According to the statement, "The Paramount apologizes for the inconvenience we have caused to our members, all those who purchased tickets for shows that will have to be cancelled or delayed and to the friends of the Paramount who have been supportive of our efforts to provide a diverse menu of high quality performances and visual arts exhibits over the years." The same statement is posted on the Paramount Center's website (www.paramountcenter.org).
The Paramount Center is a 960-seat nonprofit arts institution that originally opened as a movie complex in 1930. It held a red-carpet gala fundraiser on Sept. 15, which included a performance by Foreigner, where it looked to raise $300,000.
Cortlandt Manor resident Damien Calemmo is the president of Delta Claims, an insurance liaison company that moved in July from Valhalla to set up shop at 1016 Brown St., right next to the Paramount.
“One of the reasons we moved here is because the city is going through a renaissance,” he said. “We wanted to be part of such a great, beautiful city.

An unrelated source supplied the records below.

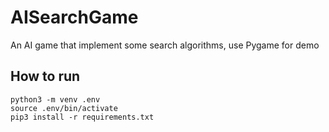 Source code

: # AISearchGame
An AI game that implement some search algorithms, use Pygame for demo

## How to run
```
python3 -m venv .env                      
source .env/bin/activate
pip3 install -r requirements.txt
```
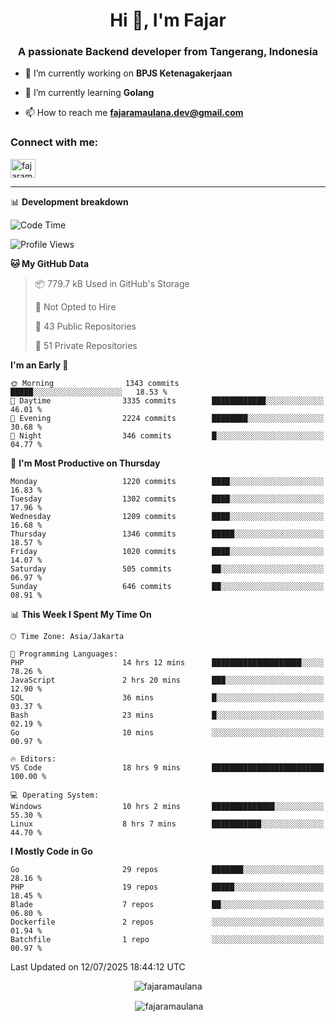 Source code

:<h1 align="center">Hi 👋, I'm Fajar</h1>
<h3 align="center">A passionate Backend developer from Tangerang, Indonesia</h3>

<!-- <p align="left"> <img src="https://komarev.com/ghpvc/?username=fajaramaulana&label=Profile%20views&color=0e75b6&style=flat" alt="fajaramaulana" /> </p> -->

- 🔭 I’m currently working on **BPJS Ketenagakerjaan**

- 🌱 I’m currently learning **Golang**

- 📫 How to reach me **fajaramaulana.dev@gmail.com**

<h3 align="left">Connect with me:</h3>
<p align="left">
<a href="https://linkedin.com/in/fajar-agus-maulana-73533a180/" target="blank"><img align="center" src="https://raw.githubusercontent.com/rahuldkjain/github-profile-readme-generator/master/src/images/icons/Social/linked-in-alt.svg" alt="fajaramaulana" height="30" width="40" /></a>
</p>

-------

📊 **Development breakdown**
<!--START_SECTION:waka-->
![Code Time](http://img.shields.io/badge/Code%20Time-3%2C158%20hrs%2043%20mins-blue)

![Profile Views](http://img.shields.io/badge/Profile%20Views-0-blue)

**🐱 My GitHub Data** 

> 📦 779.7 kB Used in GitHub's Storage 
 > 
> 🚫 Not Opted to Hire
 > 
> 📜 43 Public Repositories 
 > 
> 🔑 51 Private Repositories 
 > 
**I'm an Early 🐤** 

```text
🌞 Morning                1343 commits        █████░░░░░░░░░░░░░░░░░░░░   18.53 % 
🌆 Daytime                3335 commits        ████████████░░░░░░░░░░░░░   46.01 % 
🌃 Evening                2224 commits        ████████░░░░░░░░░░░░░░░░░   30.68 % 
🌙 Night                  346 commits         █░░░░░░░░░░░░░░░░░░░░░░░░   04.77 % 
```
📅 **I'm Most Productive on Thursday** 

```text
Monday                   1220 commits        ████░░░░░░░░░░░░░░░░░░░░░   16.83 % 
Tuesday                  1302 commits        ████░░░░░░░░░░░░░░░░░░░░░   17.96 % 
Wednesday                1209 commits        ████░░░░░░░░░░░░░░░░░░░░░   16.68 % 
Thursday                 1346 commits        █████░░░░░░░░░░░░░░░░░░░░   18.57 % 
Friday                   1020 commits        ████░░░░░░░░░░░░░░░░░░░░░   14.07 % 
Saturday                 505 commits         ██░░░░░░░░░░░░░░░░░░░░░░░   06.97 % 
Sunday                   646 commits         ██░░░░░░░░░░░░░░░░░░░░░░░   08.91 % 
```


📊 **This Week I Spent My Time On** 

```text
🕑︎ Time Zone: Asia/Jakarta

💬 Programming Languages: 
PHP                      14 hrs 12 mins      ████████████████████░░░░░   78.26 % 
JavaScript               2 hrs 20 mins       ███░░░░░░░░░░░░░░░░░░░░░░   12.90 % 
SQL                      36 mins             █░░░░░░░░░░░░░░░░░░░░░░░░   03.37 % 
Bash                     23 mins             █░░░░░░░░░░░░░░░░░░░░░░░░   02.19 % 
Go                       10 mins             ░░░░░░░░░░░░░░░░░░░░░░░░░   00.97 % 

🔥 Editors: 
VS Code                  18 hrs 9 mins       █████████████████████████   100.00 % 

💻 Operating System: 
Windows                  10 hrs 2 mins       ██████████████░░░░░░░░░░░   55.30 % 
Linux                    8 hrs 7 mins        ███████████░░░░░░░░░░░░░░   44.70 % 
```

**I Mostly Code in Go** 

```text
Go                       29 repos            ███████░░░░░░░░░░░░░░░░░░   28.16 % 
PHP                      19 repos            █████░░░░░░░░░░░░░░░░░░░░   18.45 % 
Blade                    7 repos             ██░░░░░░░░░░░░░░░░░░░░░░░   06.80 % 
Dockerfile               2 repos             ░░░░░░░░░░░░░░░░░░░░░░░░░   01.94 % 
Batchfile                1 repo              ░░░░░░░░░░░░░░░░░░░░░░░░░   00.97 % 
```




 Last Updated on 12/07/2025 18:44:12 UTC
<!--END_SECTION:waka-->
<p align="center"><img align="center" src="https://github-readme-stats.vercel.app/api/top-langs?username=fajaramaulana&show_icons=true&locale=en&layout=compact" alt="fajaramaulana" /></p>

<p align="center">&nbsp;<img align="center" src="https://github-readme-stats.vercel.app/api?username=fajaramaulana&show_icons=true&locale=en" alt="fajaramaulana" /></p>
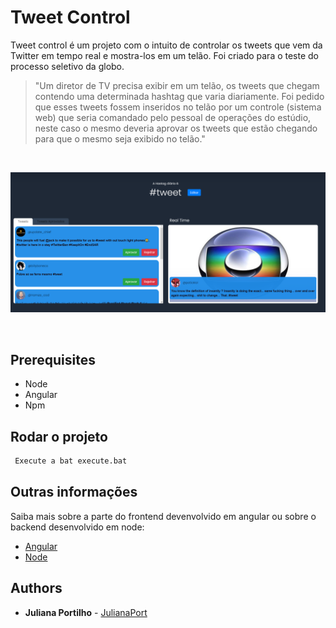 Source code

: # Tweet Control

Tweet control é um projeto com o intuito de controlar os tweets que vem da Twitter em tempo real e mostra-los em um telão.
Foi criado para o teste do processo seletivo da globo.


> "Um diretor de TV precisa exibir em um telão, os tweets que chegam contendo uma determinada hashtag que varia diariamente. Foi pedido que esses tweets fossem inseridos no telão por um controle (sistema web) que seria comandado pelo pessoal de operações do estúdio, neste caso o mesmo deveria aprovar os tweets que estão chegando para que o mesmo seja exibido no telão."

<br>


<p align="center">    
    <img src="./assets/img/tweets.PNG" />
</p>

<br>

## Prerequisites

* Node <br>
* Angular <br>
* Npm

## Rodar o projeto


```bash
 Execute a bat execute.bat 
```

## Outras informações

 Saiba mais sobre a parte do frontend devenvolvido em angular ou sobre o backend desenvolvido em node:

* [Angular](./frontend/README.md) <br />
* [Node](./backend/README.md)

## Authors

- **Juliana Portilho** - [JulianaPort](https://github.com/JulianaPort)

And the Paramount was a staple. ... It’s right in my backyard. I’d hate to see a vacant building next to me.”
As a Paramount member who’s supported the nonprofit theater for at least four years, Calemmo said he was among the subscribers this summer to receive emails that addressed the venue’s financial situation. He said he figured the theater might have to suspend operations at some point.
“But I didn’t expect it to happen so soon,” he added. “It was expected, but I was hoping that somebody would come through [with funding].”
This morning’s statement comes exactly one month after the Sept. 4 reopening of The Capitol Theatre in Port Chester — Peter Shapiro’s refurbished, for-profit music venue that can host nearly twice as many audience members (1,835) as the Paramount. Just days before Bob Dylan’s show marked The Cap’s reopening, Paramount director Lisa Reiss told Newsday Westchester she didn’t consider the situation a threat to her venue.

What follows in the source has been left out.